Couple of friends at my place sensed that I was getting too edgy and nervous. They tried to pacify me. I demanded to have a Paan. We started. I put my car in reverse gear and put my foot on accelerator. What followed next was a cacophonous sound of Bang. I was sure that I had not banged my car at the back while reversing – reverse parking sensor do not fail. The harm was done on the left side though– the door was yet to be closed before I started reversing, it was stuck in the pillar and ended up in damaging the hinges of the door. Talk about subconscious mind’s nervousness causing brain fade.
If these three events were not enough, there was worse to follow – I happened to see something I had never seen before, a traffic jam on Mumbai-Pune expressway. My journey to Mumbai airport was extended by 2 hours. During those two hours, catching the flight looked like impossible.
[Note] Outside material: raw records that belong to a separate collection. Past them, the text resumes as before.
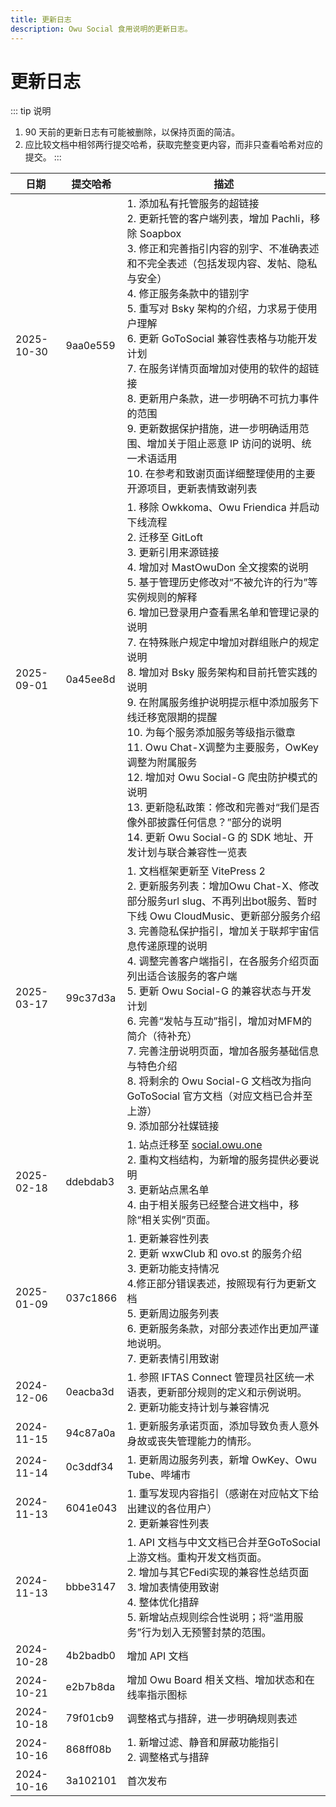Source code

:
 ```yaml
---
title: 更新日志
description: Owu Social 食用说明的更新日志。
---
```


# 更新日志

::: tip 说明
1. 90 天前的更新日志有可能被删除，以保持页面的简洁。
2. 应比较文档中相邻两行提交哈希，获取完整变更内容，而非只查看哈希对应的提交。
:::

| 日期 | 提交哈希 | 描述 |
| ---- | -------- | ---- |
| 2025-10-30 | 9aa0e559 | 1. 添加私有托管服务的超链接<br/> 2. 更新托管的客户端列表，增加 Pachli，移除 Soapbox<br/>3. 修正和完善指引内容的别字、不准确表述和不完全表述（包括发现内容、发帖、隐私与安全）<br/>4. 修正服务条款中的错别字<br/>5. 重写对 Bsky 架构的介绍，力求易于使用户理解<br/>6. 更新 GoToSocial 兼容性表格与功能开发计划<br/>7. 在服务详情页面增加对使用的软件的超链接<br/>8. 更新用户条款，进一步明确不可抗力事件的范围<br/>9. 更新数据保护措施，进一步明确适用范围、增加关于阻止恶意 IP 访问的说明、统一术语适用<br/>10. 在参考和致谢页面详细整理使用的主要开源项目，更新表情致谢列表 |
| 2025-09-01 | 0a45ee8d | 1. 移除 Owkkoma、Owu Friendica 并启动下线流程<br/>2. 迁移至 GitLoft<br/>3. 更新引用来源链接<br/>4. 增加对 MastOwuDon 全文搜索的说明<br/>5. 基于管理历史修改对“不被允许的行为”等实例规则的解释<br/>6. 增加已登录用户查看黑名单和管理记录的说明<br/>7. 在特殊账户规定中增加对群组账户的规定说明<br/>8. 增加对 Bsky 服务架构和目前托管实践的说明<br/>9. 在附属服务维护说明提示框中添加服务下线迁移宽限期的提醒<br/>10. 为每个服务添加服务等级指示徽章<br/>11. Owu Chat-X调整为主要服务，OwKey调整为附属服务<br/>12. 增加对 Owu Social-G 爬虫防护模式的说明<br/>13. 更新隐私政策：修改和完善对“我们是否像外部披露任何信息？”部分的说明<br/>14. 更新 Owu Social-G 的 SDK 地址、开发计划与联合兼容性一览表 |
| 2025-03-17 | 99c37d3a | 1. 文档框架更新至 VitePress 2<br/>2. 更新服务列表：增加Owu Chat-X、修改部分服务url slug、不再列出bot服务、暂时下线 Owu CloudMusic、更新部分服务介绍<br/>3. 完善隐私保护指引，增加关于联邦宇宙信息传递原理的说明<br/>4. 调整完善客户端指引，在各服务介绍页面列出适合该服务的客户端<br/>5. 更新 Owu Social-G 的兼容状态与开发计划<br/>6. 完善“发帖与互动”指引，增加对MFM的简介（待补充）<br/>7. 完善注册说明页面，增加各服务基础信息与特色介绍<br/>8. 将剩余的 Owu Social-G 文档改为指向 GoToSocial 官方文档（对应文档已合并至上游）<br/>9. 添加部分社媒链接 |
| 2025-02-18 | ddebdab3 | 1. 站点迁移至 [social.owu.one](https://social.owu.one)<br/>2. 重构文档结构，为新增的服务提供必要说明<br/>3. 更新站点黑名单<br/>4. 由于相关服务已经整合进文档中，移除“相关实例”页面。 |
| 2025-01-09 | 037c1866 | 1. 更新兼容性列表<br/>2. 更新 wxwClub 和 ovo.st 的服务介绍<br/>3. 更新功能支持情况<br/>4.修正部分错误表述，按照现有行为更新文档<br/>5. 更新周边服务列表<br/>6. 更新服务条款，对部分表述作出更加严谨地说明。<br/>7. 更新表情引用致谢 | 
| 2024-12-06 | 0eacba3d | 1. 参照 IFTAS Connect 管理员社区统一术语表，更新部分规则的定义和示例说明。<br/>2. 更新功能支持计划与兼容情况 |
| 2024-11-15 | 94c87a0a | 1. 更新服务承诺页面，添加导致负责人意外身故或丧失管理能力的情形。 |
| 2024-11-14 | 0c3ddf34 | 1. 更新周边服务列表，新增 OwKey、Owu Tube、哔埔市 |
| 2024-11-13 | 6041e043 | 1. 重写发现内容指引（感谢在对应帖文下给出建议的各位用户）<br/>2. 更新兼容性列表 |
| 2024-11-13 | bbbe3147 | 1. API 文档与中文文档已合并至GoToSocial上游文档。重构开发文档页面。<br/>2. 增加与其它Fedi实现的兼容性总结页面<br/>3. 增加表情使用致谢<br/>4. 整体优化措辞<br/>5. 新增站点规则综合性说明；将“滥用服务”行为划入无预警封禁的范围。 |
| 2024-10-28 | 4b2badb0 | 增加 API 文档 |
| 2024-10-21 | e2b7b8da | 增加 Owu Board 相关文档、增加状态和在线率指示图标 |
| 2024-10-18 | 79f01cb9 | 调整格式与措辞，进一步明确规则表述 |
| 2024-10-16 | 868ff08b | 1. 新增过滤、静音和屏蔽功能指引<br/>2. 调整格式与措辞 |
| 2024-10-16 | 3a102101 | 首次发布 |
Problem with accidents is that you do not expect them to happen. Once you start to expect them, they normally cease to happen. That is what followed. I expected more such unexpected to happen and the unexpected happened, nothing unexpected happened after that.
I landed in Melbourne. The city of MCG – is what I had known it until now. One of the very few reasons I looked forward to this trip was that it was Australia – where people would know and understand cricket. While I am a slow starter with strangers, I thought at least I would get a topic to converse and break the ice.
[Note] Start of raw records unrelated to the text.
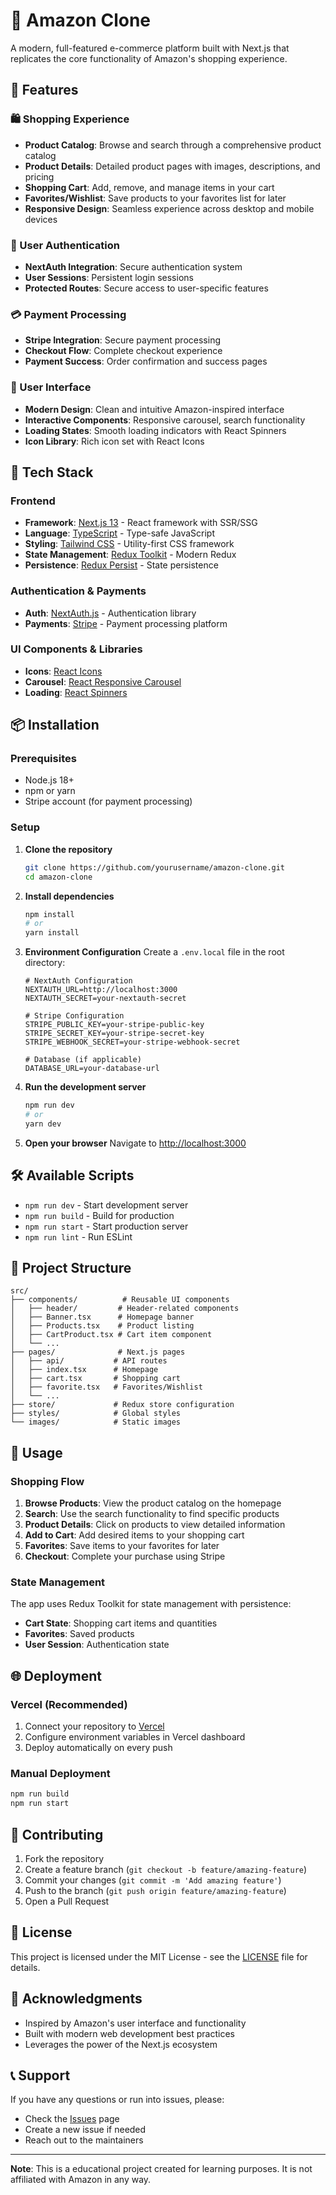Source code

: # 🛒 Amazon Clone

A modern, full-featured e-commerce platform built with Next.js that replicates the core functionality of Amazon's shopping experience.

## 🌟 Features

### 🛍️ Shopping Experience
- **Product Catalog**: Browse and search through a comprehensive product catalog
- **Product Details**: Detailed product pages with images, descriptions, and pricing
- **Shopping Cart**: Add, remove, and manage items in your cart
- **Favorites/Wishlist**: Save products to your favorites list for later
- **Responsive Design**: Seamless experience across desktop and mobile devices

### 🔐 User Authentication
- **NextAuth Integration**: Secure authentication system
- **User Sessions**: Persistent login sessions
- **Protected Routes**: Secure access to user-specific features

### 💳 Payment Processing
- **Stripe Integration**: Secure payment processing
- **Checkout Flow**: Complete checkout experience
- **Payment Success**: Order confirmation and success pages

### 🎨 User Interface
- **Modern Design**: Clean and intuitive Amazon-inspired interface
- **Interactive Components**: Responsive carousel, search functionality
- **Loading States**: Smooth loading indicators with React Spinners
- **Icon Library**: Rich icon set with React Icons

## 🚀 Tech Stack

### Frontend
- **Framework**: [Next.js 13](https://nextjs.org/) - React framework with SSR/SSG
- **Language**: [TypeScript](https://www.typescriptlang.org/) - Type-safe JavaScript
- **Styling**: [Tailwind CSS](https://tailwindcss.com/) - Utility-first CSS framework
- **State Management**: [Redux Toolkit](https://redux-toolkit.js.org/) - Modern Redux
- **Persistence**: [Redux Persist](https://github.com/rt2zz/redux-persist) - State persistence

### Authentication & Payments
- **Auth**: [NextAuth.js](https://next-auth.js.org/) - Authentication library
- **Payments**: [Stripe](https://stripe.com/) - Payment processing platform

### UI Components & Libraries
- **Icons**: [React Icons](https://react-icons.github.io/react-icons/)
- **Carousel**: [React Responsive Carousel](https://github.com/leandrowd/react-responsive-carousel)
- **Loading**: [React Spinners](https://www.davidhu.io/react-spinners/)

## 📦 Installation

### Prerequisites
- Node.js 18+ 
- npm or yarn
- Stripe account (for payment processing)

### Setup

1. **Clone the repository**
   ```bash
   git clone https://github.com/yourusername/amazon-clone.git
   cd amazon-clone
   ```

2. **Install dependencies**
   ```bash
   npm install
   # or
   yarn install
   ```

3. **Environment Configuration**
   Create a `.env.local` file in the root directory:
   ```env
   # NextAuth Configuration
   NEXTAUTH_URL=http://localhost:3000
   NEXTAUTH_SECRET=your-nextauth-secret

   # Stripe Configuration
   STRIPE_PUBLIC_KEY=your-stripe-public-key
   STRIPE_SECRET_KEY=your-stripe-secret-key
   STRIPE_WEBHOOK_SECRET=your-stripe-webhook-secret

   # Database (if applicable)
   DATABASE_URL=your-database-url
   ```

4. **Run the development server**
   ```bash
   npm run dev
   # or
   yarn dev
   ```

5. **Open your browser**
   Navigate to [http://localhost:3000](http://localhost:3000)

## 🛠️ Available Scripts

- `npm run dev` - Start development server
- `npm run build` - Build for production
- `npm run start` - Start production server
- `npm run lint` - Run ESLint

## 📁 Project Structure

```
src/
├── components/          # Reusable UI components
│   ├── header/         # Header-related components
│   ├── Banner.tsx      # Homepage banner
│   ├── Products.tsx    # Product listing
│   ├── CartProduct.tsx # Cart item component
│   └── ...
├── pages/              # Next.js pages
│   ├── api/           # API routes
│   ├── index.tsx      # Homepage
│   ├── cart.tsx       # Shopping cart
│   ├── favorite.tsx   # Favorites/Wishlist
│   └── ...
├── store/             # Redux store configuration
├── styles/            # Global styles
└── images/            # Static images
```

## 🎯 Usage

### Shopping Flow
1. **Browse Products**: View the product catalog on the homepage
2. **Search**: Use the search functionality to find specific products
3. **Product Details**: Click on products to view detailed information
4. **Add to Cart**: Add desired items to your shopping cart
5. **Favorites**: Save items to your favorites for later
6. **Checkout**: Complete your purchase using Stripe

### State Management
The app uses Redux Toolkit for state management with persistence:
- **Cart State**: Shopping cart items and quantities
- **Favorites**: Saved products
- **User Session**: Authentication state

## 🌐 Deployment

### Vercel (Recommended)
1. Connect your repository to [Vercel](https://vercel.com)
2. Configure environment variables in Vercel dashboard
3. Deploy automatically on every push

### Manual Deployment
```bash
npm run build
npm run start
```

## 🤝 Contributing

1. Fork the repository
2. Create a feature branch (`git checkout -b feature/amazing-feature`)
3. Commit your changes (`git commit -m 'Add amazing feature'`)
4. Push to the branch (`git push origin feature/amazing-feature`)
5. Open a Pull Request

## 📄 License

This project is licensed under the MIT License - see the [LICENSE](LICENSE) file for details.

## 🙏 Acknowledgments

- Inspired by Amazon's user interface and functionality
- Built with modern web development best practices
- Leverages the power of the Next.js ecosystem

## 📞 Support

If you have any questions or run into issues, please:
- Check the [Issues](https://github.com/yourusername/amazon-clone/issues) page
- Create a new issue if needed
- Reach out to the maintainers

---

**Note**: This is a educational project created for learning purposes. It is not affiliated with Amazon in any way.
My expectations came crashing to the ground when the cabbie I had hired from airport to hotel, told me that he had no clue about the India Australia ODI that had concluded last night. I was shocked and disappointed. Is this what people call country of sports? Is this the country that ruled the cricket world for almost a decade and a half? Is this the country that claims to have sports crazy people? Is this Australia? Really? Or they have dropped me in Siberia?
However, as it turned out, the cabbie was a Turkish settled in Melbourne.
Ah, these migrants. They would never imbibe the local culture. Such a thankless breed they are is what I thought. Someone from inside my head shouted back Mala Marathi Yate Naahi.
Finally, I landed in my hotel. While I thought that weather was chilly because of morning, it continued throughout the day. I do not remember after how many years I was facing such weather – less than ten degrees of temperature with wind being faster than SIR’s arm ball.
There are a few things in the city, which I found a bit strange. Maybe one can call it a cultural shock.
For some strange reasons, everyone is so well dressed up as if walking on a ramp. While I had seen people in Hollywood movies often wearing suits, even those in the background, I brushed it off as a movie phenomenon. I was shocked to see that the reel was a reflection of reality.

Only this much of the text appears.